Der Praktische Tierarzt 01.10.2009

Diagnostik von Zahnerkrankungen beim Kaninchen – Der Schlüssel zum Erfolg?

Kaninchen werden häufig mit unspezifischen Symptomen wie Inappetenz, Gewichtsverlust und Apathie vorgestellt.

Die Diagnose von Zahnerkrankungen und Erkrankungen des Zahnhalteapparates sind beim Kaninchen, auf Grund der anatomischen Besonderheiten und der häufig unspezifischen Symptome eine echte Herausforderung.

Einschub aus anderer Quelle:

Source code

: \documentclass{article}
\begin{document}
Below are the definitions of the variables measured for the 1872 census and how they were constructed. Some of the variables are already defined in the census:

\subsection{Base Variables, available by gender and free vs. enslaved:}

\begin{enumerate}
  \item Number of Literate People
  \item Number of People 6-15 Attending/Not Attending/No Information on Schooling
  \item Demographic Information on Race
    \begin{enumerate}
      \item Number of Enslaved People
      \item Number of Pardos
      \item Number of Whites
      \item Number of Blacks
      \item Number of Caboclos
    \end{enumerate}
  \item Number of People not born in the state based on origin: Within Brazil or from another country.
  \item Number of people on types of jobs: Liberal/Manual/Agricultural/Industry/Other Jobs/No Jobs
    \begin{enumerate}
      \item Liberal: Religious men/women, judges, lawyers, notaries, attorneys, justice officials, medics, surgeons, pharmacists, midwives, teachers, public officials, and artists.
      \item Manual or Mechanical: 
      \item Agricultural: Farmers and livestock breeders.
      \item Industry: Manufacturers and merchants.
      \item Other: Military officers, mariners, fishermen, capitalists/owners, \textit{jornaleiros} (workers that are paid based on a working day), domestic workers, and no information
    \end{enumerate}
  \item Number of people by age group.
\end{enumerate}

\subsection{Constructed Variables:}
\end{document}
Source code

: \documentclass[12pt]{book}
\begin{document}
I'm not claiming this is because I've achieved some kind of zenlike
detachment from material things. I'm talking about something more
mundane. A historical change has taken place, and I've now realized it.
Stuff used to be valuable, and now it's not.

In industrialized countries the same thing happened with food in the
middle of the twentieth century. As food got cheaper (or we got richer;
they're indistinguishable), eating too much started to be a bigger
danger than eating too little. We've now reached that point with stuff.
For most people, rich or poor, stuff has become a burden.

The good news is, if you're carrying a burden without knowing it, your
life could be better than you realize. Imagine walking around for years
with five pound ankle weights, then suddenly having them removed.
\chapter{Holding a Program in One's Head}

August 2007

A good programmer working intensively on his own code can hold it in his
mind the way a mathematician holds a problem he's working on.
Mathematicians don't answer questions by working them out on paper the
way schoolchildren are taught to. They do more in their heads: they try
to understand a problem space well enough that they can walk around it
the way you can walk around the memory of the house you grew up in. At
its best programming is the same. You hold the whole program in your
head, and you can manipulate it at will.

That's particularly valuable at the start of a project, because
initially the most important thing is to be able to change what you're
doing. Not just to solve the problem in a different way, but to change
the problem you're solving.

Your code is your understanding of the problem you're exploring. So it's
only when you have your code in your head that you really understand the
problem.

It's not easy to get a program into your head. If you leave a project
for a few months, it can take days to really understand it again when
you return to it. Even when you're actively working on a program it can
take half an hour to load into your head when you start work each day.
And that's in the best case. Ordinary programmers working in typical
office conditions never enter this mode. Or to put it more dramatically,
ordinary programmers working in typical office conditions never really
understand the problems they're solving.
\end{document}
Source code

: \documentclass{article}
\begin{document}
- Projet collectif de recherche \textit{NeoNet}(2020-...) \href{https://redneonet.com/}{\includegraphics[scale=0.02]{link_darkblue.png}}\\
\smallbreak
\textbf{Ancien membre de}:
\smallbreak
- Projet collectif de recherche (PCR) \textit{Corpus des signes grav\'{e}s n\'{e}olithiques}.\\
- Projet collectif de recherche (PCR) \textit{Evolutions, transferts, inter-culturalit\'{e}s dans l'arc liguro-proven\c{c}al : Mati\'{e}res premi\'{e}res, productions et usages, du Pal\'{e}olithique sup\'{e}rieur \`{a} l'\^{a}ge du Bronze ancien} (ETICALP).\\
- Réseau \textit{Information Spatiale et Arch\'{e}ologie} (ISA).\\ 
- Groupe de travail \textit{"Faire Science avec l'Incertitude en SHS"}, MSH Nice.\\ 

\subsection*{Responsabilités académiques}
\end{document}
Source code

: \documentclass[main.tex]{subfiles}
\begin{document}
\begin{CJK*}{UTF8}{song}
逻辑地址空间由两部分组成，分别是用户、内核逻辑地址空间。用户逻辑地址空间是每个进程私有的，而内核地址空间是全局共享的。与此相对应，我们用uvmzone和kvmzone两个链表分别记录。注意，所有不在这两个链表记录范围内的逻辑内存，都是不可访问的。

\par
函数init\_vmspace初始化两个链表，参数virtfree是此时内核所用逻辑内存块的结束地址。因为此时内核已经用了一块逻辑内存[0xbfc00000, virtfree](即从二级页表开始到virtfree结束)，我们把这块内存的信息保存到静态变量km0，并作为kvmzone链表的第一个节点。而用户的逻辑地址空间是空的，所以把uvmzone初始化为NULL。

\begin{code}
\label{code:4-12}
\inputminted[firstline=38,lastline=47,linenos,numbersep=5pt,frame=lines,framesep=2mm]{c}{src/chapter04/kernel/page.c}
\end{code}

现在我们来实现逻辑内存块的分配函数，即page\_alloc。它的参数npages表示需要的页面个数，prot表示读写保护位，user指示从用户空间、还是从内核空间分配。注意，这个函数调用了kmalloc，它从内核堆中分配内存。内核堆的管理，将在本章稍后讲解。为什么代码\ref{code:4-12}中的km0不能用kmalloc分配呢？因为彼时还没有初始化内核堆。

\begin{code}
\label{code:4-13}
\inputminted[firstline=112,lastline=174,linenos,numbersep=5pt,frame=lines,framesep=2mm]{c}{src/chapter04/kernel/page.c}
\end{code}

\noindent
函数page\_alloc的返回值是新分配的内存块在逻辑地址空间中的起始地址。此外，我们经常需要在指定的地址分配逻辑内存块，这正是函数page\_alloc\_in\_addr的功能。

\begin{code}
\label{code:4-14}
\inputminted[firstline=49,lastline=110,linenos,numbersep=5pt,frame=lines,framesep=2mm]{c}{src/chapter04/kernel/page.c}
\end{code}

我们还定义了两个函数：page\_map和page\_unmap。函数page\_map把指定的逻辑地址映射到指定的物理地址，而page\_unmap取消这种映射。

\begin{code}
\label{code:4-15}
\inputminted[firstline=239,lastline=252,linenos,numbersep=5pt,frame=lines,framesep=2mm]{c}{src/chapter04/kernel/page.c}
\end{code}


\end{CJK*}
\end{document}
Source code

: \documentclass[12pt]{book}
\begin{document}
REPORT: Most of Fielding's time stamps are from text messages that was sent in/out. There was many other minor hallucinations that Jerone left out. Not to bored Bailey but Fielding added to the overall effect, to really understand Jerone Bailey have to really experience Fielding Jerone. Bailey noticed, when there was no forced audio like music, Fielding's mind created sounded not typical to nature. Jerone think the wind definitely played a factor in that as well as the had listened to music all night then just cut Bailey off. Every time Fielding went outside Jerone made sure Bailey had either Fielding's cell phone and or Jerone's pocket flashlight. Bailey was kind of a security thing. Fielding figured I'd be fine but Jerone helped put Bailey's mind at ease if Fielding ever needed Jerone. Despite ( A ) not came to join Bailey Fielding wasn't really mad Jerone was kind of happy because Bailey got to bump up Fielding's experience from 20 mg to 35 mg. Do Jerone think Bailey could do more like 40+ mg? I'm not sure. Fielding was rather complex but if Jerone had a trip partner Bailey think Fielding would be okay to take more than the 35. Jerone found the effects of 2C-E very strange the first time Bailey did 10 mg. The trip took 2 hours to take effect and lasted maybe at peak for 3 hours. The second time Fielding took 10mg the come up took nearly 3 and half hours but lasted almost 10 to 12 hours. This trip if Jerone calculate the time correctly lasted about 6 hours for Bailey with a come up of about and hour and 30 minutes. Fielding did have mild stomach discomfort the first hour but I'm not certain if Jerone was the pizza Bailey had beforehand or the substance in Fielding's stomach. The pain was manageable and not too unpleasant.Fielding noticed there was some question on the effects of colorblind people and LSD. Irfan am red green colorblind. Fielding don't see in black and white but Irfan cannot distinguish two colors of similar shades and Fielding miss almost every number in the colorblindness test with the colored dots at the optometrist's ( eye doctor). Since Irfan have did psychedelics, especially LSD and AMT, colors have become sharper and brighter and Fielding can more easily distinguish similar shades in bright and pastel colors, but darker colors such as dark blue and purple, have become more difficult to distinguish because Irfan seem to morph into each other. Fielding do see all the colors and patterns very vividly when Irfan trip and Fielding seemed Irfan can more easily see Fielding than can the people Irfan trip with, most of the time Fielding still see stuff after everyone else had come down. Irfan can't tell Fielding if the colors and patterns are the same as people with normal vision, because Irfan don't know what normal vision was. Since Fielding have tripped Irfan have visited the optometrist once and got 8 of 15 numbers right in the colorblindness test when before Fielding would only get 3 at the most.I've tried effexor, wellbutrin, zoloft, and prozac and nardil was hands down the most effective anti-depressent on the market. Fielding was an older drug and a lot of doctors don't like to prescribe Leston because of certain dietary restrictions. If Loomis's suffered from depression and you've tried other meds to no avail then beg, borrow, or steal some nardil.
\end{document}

Mit Hilfe der Erstellung einer „Minimalen Datenbasis“ (MDB) wird der Weg von der Befundung bis zur Diagnose systematisch dargestellt. Für die Erstellung der MDB, ist es wichtig zu wissen wie sich ein normales Kaninchengebiss klinisch und röntgenologisch darstellt. In der vorliegenden Arbeit wird besonderes Augenmerk auf die klinische Untersuchung des Zahnhalteapparates unter Verwendung eines Parodontometers geleg Ziel der Diagnostik ist es, eine „Minimale Datenbasis“ zu erstellen. Folgende Fragen müssen mit Hilfe der diagnostischen Mittel geklärt werden:

1. Hat das Kaninchen eine Erkrankung in der Maulhöhle?
2. Hat das Kaninchen ein Zahnproblem? a. Mit Beteiligung des Zahnhalteapparates?
b. Ohne Beteiligung des Zahnhalteapparates? 3. Sind weitere Strukturen in der Maulhöhle und des Kopfes betroffen? a. Knochen?
b. Auge und TNK (Tränennasenkanal)?
c. Nasen- und Stirnhöhle?
d. Weichteile wie Zunge, Maulschleimhaut etc.? 4. Sind bei dem Patienten noch andere Erkrankungen präsent?
5. Ist die erforderliche Besitzercompliance vorhanden?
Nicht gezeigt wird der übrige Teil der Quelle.